Do you ever get up uptight or defensive when there is a conversation about giving and generosity?
In his second letter to the Corinthian church, Paul reminds them they had promised to collect money for believers in other places. He is asking them to make good on their promise and to do so as cheerful givers (2 Cor 9:7 NIV). Obviously there was the possibility they were not so happy to be reminded.
By encouraging us to be cheerful givers, Paul implies our giving will always be accompanied by some sort of attitude and emotion. We can give cheerfully or reluctantly; we can give in freedom or under compulsion,;we can give with joy or with mourning.
Being cheerful givers is important, because it reflects something of God’s heart. It was he who gave his only Son willingly and with ultimate delight so that we might share in eternal life and enjoy life in all its abundance. God wants us to be like him in his giving so that we might share with him in and enjoy his life.
Giving, in this sense, is not limited to money. It can be our time and our resources. It may be as simple as a smile or giving someone your full attention when they want to talk to you.
How are you going?
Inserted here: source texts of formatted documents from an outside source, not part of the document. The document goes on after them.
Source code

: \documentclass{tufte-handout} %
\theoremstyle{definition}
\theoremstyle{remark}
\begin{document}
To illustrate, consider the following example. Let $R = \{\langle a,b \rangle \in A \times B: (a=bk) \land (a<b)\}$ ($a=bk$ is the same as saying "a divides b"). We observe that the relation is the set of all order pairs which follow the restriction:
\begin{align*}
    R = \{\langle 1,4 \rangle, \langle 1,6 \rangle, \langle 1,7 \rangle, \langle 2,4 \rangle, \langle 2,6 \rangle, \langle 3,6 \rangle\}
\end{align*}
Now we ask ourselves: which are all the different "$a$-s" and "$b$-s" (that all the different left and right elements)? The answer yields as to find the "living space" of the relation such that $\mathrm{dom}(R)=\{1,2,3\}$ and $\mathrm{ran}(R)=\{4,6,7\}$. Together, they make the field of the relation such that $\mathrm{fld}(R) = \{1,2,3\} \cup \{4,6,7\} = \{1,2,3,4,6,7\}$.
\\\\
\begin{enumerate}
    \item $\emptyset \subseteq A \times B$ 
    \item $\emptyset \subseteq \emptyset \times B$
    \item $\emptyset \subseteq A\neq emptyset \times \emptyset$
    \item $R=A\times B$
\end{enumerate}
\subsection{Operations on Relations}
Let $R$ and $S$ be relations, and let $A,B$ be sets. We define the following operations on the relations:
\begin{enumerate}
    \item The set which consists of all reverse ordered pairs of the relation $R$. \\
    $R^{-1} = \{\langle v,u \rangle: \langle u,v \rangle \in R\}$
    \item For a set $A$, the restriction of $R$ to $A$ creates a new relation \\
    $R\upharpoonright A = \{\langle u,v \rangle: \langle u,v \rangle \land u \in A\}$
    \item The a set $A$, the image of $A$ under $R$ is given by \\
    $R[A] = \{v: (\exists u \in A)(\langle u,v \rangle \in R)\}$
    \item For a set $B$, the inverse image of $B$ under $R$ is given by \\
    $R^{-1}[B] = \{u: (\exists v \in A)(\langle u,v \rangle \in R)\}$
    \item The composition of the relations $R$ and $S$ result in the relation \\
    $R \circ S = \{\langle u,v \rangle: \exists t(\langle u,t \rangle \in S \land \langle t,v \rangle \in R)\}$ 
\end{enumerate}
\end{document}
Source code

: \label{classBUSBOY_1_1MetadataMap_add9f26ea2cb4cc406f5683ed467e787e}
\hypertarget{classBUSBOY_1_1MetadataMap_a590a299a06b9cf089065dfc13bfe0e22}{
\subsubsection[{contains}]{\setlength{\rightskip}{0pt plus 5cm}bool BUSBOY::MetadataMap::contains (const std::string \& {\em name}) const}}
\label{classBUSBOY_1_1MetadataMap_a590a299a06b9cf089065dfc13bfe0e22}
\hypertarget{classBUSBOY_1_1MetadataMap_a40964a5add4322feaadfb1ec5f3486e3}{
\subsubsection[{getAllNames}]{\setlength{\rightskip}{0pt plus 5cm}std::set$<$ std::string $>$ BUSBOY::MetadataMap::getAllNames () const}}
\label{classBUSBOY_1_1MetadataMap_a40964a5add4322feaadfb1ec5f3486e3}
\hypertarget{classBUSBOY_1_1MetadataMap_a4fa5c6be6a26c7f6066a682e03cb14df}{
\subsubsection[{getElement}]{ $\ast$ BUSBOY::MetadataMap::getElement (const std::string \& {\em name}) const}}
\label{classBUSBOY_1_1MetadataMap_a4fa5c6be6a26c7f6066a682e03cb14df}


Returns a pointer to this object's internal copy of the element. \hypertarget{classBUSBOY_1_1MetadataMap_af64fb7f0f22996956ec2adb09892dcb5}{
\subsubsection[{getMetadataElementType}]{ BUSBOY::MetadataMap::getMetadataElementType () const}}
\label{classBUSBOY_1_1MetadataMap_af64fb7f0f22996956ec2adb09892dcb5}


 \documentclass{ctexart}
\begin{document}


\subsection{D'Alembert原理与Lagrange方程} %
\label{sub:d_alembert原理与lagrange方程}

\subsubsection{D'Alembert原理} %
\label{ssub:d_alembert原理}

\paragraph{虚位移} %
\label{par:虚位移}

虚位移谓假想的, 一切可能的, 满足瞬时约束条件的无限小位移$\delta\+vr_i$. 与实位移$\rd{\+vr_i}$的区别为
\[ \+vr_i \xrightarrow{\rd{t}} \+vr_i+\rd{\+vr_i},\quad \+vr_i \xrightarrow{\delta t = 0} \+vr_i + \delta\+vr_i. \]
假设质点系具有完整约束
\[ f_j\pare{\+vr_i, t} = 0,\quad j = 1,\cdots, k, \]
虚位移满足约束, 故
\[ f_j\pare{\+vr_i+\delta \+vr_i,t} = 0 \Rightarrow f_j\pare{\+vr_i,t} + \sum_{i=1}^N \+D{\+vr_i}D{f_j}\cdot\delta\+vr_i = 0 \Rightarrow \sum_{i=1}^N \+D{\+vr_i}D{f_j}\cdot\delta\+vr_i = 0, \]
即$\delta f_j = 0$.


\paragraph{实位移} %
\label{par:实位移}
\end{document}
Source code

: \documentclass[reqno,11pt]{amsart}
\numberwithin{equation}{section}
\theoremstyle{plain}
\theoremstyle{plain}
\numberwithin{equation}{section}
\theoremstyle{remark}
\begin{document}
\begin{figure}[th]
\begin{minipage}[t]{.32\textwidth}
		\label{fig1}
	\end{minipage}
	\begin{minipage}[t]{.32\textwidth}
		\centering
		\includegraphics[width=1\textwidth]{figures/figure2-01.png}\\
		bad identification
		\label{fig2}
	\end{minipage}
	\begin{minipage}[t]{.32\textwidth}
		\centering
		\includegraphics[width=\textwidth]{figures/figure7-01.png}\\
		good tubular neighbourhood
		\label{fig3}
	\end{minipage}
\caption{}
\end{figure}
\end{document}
What is your current attitude to giving? Are you giving cheerfully, or is there some reluctance or grumbling sneaking into it? Are you trusting God for salvation, but struggling to trust him with your time and finances?
For most, if not all of us, cheerful giving does not come naturally. Since sin entered the world, we all have a disposition towards selfishness and fear. It is easy to become protectors of what God has given us rather than . . .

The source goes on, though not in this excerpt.